Building the new state meant cultivating the land. Oded plowed the fields, planting potatoes and carrots, wheat and cotton. Yocheved was in charge of the turkeys and worked in the kitchen cooking meals for the kibbutz. They believed that the best way to live was communally. So they shared everything — money, food, even child-rearing.

After long days in the fields, Oded would venture outside the kibbutz to the boundary line with Gaza and drink beer with Brazilian peacekeepers from the UN and talk with Palestinians from the villages nearby. They talked about politics and life in Arabic, a language Oded spoke fluently. These were not just idle conversations. Oded knew that for Israel to succeed, it would have to figure out how to live side by side with its Arab neighbors.
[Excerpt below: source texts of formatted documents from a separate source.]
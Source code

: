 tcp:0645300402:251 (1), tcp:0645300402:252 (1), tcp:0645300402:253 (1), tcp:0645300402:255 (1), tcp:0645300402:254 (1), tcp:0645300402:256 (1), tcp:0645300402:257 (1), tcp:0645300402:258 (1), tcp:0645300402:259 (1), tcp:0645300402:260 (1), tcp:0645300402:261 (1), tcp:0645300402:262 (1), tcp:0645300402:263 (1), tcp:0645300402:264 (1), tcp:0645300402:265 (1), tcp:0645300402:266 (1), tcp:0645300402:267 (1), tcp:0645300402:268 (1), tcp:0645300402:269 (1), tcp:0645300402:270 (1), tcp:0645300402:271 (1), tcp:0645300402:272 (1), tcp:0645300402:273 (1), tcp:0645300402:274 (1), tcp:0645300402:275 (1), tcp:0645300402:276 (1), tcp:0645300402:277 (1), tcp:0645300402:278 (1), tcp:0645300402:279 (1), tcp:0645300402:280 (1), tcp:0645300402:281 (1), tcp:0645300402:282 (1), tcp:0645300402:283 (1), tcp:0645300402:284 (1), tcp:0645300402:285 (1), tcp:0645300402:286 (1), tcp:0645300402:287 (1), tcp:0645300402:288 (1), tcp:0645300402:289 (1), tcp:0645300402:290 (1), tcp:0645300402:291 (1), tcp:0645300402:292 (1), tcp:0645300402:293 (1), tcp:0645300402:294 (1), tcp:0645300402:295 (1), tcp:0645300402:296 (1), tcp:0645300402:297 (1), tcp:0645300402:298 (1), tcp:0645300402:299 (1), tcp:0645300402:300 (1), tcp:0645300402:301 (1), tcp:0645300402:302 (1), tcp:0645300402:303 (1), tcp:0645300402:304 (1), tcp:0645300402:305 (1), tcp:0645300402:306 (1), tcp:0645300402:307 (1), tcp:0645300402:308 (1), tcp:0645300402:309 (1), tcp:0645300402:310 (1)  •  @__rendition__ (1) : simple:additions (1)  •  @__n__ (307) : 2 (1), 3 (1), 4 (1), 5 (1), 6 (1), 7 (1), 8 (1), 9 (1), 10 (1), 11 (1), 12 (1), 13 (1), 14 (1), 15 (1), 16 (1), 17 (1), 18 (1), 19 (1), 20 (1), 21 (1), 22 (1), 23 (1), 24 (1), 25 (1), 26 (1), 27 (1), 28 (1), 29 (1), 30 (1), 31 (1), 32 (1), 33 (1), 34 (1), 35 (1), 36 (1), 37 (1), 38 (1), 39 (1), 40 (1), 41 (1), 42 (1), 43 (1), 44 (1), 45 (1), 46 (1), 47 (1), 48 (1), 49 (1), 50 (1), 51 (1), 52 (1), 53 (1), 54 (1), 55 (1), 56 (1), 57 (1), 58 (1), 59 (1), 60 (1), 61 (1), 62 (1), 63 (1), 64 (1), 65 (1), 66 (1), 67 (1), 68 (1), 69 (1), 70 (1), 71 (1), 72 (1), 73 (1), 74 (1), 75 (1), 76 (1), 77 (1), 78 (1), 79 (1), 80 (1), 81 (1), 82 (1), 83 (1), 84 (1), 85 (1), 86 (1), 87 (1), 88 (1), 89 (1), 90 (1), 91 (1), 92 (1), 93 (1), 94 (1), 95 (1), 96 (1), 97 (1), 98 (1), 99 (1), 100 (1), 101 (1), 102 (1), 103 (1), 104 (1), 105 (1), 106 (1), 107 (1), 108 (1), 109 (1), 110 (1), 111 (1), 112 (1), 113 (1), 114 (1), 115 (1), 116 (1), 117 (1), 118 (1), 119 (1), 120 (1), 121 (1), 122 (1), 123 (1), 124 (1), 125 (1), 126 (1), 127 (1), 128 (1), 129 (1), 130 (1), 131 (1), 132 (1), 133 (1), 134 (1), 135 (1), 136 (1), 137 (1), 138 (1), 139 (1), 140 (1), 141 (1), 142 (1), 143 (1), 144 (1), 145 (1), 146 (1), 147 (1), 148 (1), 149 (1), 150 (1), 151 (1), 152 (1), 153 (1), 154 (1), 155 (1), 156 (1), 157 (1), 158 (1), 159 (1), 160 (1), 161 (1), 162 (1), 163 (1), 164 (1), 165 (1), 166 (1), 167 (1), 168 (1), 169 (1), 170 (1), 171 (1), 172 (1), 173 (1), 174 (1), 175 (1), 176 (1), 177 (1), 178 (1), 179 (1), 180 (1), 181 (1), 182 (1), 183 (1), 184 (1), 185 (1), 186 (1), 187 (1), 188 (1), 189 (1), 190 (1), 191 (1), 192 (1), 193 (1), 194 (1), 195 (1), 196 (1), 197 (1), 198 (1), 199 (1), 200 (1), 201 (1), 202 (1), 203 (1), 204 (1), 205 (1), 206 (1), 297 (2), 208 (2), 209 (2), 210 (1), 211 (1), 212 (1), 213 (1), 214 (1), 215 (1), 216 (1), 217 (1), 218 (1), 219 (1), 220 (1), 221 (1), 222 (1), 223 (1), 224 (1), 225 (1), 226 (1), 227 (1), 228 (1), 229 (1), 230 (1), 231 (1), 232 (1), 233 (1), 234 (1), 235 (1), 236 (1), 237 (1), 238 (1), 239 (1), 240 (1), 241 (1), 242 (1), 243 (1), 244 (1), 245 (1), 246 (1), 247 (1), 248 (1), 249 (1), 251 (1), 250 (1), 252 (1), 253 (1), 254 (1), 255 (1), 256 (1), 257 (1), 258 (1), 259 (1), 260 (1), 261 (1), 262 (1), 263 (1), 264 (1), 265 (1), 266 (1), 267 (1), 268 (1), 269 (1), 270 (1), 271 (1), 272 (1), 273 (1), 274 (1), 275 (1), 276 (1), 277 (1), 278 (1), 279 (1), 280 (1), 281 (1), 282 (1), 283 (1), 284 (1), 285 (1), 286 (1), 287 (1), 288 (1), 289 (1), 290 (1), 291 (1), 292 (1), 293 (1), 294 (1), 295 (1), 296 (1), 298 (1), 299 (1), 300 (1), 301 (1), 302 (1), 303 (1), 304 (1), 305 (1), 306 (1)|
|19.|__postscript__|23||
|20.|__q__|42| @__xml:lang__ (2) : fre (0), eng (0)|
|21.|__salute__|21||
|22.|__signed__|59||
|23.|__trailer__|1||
He really did not believe in black and white, that somebody is the bad guy and somebody is the good guy, but there is a humanistic values that you can live in.

Sharone, what was your father like?

My father was a tall man and a skinny man. And he was —

he is — first of all, he is — he is a man who had very strong opinion and very well formed opinion. He read extensively. He thought deeply about matters. And he studied the piano. But as he said, was never that great or fast enough for classical. But he always played the piano.

[PIANO MUSIC]

He would play a lot of Israeli songs. He wound play Russian songs. He would play French chansons.

And he had this way of just moving from one song to the next, making it into a kind of pattern. And it was — it’s really the soundtrack of our life, my father playing the piano.

[PLAYING PIANO]:

[CONVERSATION IN HEBREW]:

[PLAYING PIANO]

So one side of him was the piano. Another side was he was a peace activist. He was not somebody who just had ideals about building bridges between nations. He was always on the left side of the political map, and he actioned it.

[NON-ENGLISH CHANTING]:

I remember growing up and going very regularly, almost weekly, to demonstrations. I will go regularly with my father on Saturday night to demonstrations in Tel Aviv. I will sit on his shoulders. He will be talking to all his activist friends. The smoke will rise from the cigarettes, and I will sit up there.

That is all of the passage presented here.